[Source texts of formatted documents]
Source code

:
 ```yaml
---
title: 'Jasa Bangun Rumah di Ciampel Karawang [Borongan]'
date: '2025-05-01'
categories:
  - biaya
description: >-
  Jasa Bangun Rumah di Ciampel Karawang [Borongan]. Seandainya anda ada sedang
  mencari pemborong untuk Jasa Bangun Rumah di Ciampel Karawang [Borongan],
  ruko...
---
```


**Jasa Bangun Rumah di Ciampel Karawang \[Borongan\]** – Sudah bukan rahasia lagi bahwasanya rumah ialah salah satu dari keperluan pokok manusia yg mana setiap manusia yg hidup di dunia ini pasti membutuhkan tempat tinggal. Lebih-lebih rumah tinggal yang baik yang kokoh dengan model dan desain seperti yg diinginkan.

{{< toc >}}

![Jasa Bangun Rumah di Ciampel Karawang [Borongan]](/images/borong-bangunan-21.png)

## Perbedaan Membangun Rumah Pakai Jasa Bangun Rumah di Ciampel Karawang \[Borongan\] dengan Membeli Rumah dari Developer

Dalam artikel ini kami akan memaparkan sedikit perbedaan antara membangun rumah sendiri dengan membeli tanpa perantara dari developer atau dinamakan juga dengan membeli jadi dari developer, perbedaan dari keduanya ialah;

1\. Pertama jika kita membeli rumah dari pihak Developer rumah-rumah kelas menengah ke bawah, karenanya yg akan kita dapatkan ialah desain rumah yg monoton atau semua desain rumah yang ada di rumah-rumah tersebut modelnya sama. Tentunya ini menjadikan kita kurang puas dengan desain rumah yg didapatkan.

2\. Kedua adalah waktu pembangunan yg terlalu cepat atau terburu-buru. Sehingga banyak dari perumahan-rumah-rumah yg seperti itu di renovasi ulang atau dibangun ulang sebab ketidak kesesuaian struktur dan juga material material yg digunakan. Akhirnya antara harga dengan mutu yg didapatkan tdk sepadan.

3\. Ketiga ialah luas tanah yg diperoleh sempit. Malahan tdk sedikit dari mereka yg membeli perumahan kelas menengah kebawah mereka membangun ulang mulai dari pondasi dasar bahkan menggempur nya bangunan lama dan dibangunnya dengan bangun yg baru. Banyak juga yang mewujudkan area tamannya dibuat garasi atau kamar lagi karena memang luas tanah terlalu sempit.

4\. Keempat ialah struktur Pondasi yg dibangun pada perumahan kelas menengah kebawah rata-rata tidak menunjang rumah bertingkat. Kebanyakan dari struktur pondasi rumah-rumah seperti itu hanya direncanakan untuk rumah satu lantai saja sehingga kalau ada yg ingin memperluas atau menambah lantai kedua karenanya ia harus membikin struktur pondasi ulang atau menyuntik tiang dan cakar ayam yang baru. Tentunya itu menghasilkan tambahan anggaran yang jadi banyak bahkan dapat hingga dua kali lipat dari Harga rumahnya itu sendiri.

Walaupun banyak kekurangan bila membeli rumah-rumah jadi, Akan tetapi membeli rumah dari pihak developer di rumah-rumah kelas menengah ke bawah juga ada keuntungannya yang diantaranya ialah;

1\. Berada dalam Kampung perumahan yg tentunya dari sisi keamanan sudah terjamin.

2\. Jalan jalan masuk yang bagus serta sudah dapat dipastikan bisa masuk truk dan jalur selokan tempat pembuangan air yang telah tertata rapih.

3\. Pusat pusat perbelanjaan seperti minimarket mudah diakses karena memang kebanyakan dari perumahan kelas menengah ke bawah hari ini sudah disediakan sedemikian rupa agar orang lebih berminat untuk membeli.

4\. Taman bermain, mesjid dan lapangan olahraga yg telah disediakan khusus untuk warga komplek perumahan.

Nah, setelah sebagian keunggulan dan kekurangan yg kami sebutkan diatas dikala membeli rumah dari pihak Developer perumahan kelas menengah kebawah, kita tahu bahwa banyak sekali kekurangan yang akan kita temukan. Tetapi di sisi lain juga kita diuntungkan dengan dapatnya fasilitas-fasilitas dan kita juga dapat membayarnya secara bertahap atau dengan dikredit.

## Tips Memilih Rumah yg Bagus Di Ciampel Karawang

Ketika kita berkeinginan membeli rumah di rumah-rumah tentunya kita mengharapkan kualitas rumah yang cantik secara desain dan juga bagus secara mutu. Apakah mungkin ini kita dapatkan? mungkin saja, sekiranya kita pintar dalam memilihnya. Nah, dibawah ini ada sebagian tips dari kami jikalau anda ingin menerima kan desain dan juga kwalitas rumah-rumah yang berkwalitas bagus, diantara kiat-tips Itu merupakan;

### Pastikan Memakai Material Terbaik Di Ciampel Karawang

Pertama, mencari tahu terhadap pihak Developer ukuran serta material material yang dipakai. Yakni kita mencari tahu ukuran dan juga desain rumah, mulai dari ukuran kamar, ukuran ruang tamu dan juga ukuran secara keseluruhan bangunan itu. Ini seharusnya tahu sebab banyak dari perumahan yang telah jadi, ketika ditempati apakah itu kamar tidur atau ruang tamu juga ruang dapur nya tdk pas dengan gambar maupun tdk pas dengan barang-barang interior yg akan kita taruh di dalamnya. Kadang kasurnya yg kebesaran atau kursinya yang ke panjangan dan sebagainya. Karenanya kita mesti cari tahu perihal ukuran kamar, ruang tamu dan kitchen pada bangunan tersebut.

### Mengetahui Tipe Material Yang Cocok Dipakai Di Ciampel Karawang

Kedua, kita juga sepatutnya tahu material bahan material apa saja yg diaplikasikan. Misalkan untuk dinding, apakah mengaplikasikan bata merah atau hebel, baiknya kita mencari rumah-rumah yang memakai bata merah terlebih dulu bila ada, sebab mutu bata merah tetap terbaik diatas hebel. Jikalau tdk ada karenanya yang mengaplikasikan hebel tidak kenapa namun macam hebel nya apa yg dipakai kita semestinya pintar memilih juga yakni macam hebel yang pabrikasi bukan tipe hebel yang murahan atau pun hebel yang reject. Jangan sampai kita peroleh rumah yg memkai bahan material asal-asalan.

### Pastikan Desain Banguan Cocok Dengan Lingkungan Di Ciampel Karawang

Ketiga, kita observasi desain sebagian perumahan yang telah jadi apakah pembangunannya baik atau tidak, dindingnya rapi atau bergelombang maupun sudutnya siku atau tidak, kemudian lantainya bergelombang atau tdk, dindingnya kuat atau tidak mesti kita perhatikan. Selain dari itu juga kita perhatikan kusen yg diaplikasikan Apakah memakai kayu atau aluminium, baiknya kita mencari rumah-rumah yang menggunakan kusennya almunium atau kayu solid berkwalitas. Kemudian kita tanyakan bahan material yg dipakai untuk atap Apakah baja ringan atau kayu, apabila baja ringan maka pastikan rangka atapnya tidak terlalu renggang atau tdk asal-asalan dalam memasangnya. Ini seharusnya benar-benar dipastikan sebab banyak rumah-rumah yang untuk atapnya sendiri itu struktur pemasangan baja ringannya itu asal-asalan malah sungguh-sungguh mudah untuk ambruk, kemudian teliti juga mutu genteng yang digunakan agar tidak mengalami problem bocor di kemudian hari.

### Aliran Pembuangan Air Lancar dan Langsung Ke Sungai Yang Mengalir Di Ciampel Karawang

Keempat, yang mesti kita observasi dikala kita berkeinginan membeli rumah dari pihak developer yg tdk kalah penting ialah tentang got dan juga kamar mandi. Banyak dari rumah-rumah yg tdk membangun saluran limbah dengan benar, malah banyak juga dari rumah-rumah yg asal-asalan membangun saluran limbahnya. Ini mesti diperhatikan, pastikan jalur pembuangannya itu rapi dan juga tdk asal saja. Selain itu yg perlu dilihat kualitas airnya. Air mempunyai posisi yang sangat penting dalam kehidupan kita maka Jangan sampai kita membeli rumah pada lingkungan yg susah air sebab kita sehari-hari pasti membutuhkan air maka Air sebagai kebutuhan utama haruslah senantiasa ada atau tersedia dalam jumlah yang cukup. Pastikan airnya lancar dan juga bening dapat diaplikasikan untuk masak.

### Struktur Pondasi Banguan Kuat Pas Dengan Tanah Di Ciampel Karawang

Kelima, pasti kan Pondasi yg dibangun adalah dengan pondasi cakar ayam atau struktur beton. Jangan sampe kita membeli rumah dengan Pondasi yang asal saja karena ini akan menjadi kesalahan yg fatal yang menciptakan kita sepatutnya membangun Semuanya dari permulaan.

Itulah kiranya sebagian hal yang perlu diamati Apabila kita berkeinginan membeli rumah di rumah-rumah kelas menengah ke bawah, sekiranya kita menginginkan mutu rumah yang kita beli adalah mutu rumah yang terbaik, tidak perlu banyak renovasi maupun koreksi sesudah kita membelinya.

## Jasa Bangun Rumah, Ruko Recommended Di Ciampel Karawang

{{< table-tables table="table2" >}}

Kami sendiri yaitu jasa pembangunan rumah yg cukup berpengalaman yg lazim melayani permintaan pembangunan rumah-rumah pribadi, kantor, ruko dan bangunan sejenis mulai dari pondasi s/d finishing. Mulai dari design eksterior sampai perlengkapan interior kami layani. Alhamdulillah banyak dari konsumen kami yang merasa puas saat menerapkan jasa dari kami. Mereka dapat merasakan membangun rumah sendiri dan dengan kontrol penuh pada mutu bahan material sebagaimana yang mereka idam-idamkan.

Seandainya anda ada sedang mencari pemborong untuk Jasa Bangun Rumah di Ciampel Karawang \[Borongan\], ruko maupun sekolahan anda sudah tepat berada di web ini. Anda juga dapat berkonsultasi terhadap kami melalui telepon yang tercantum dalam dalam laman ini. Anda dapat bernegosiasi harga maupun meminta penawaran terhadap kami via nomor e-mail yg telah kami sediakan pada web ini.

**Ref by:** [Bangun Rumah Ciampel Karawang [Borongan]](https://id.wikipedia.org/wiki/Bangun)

__Directions for this task__. Go through the entries above and count each line that contains the string "bukan". Reply only with the total.

__Result__. 2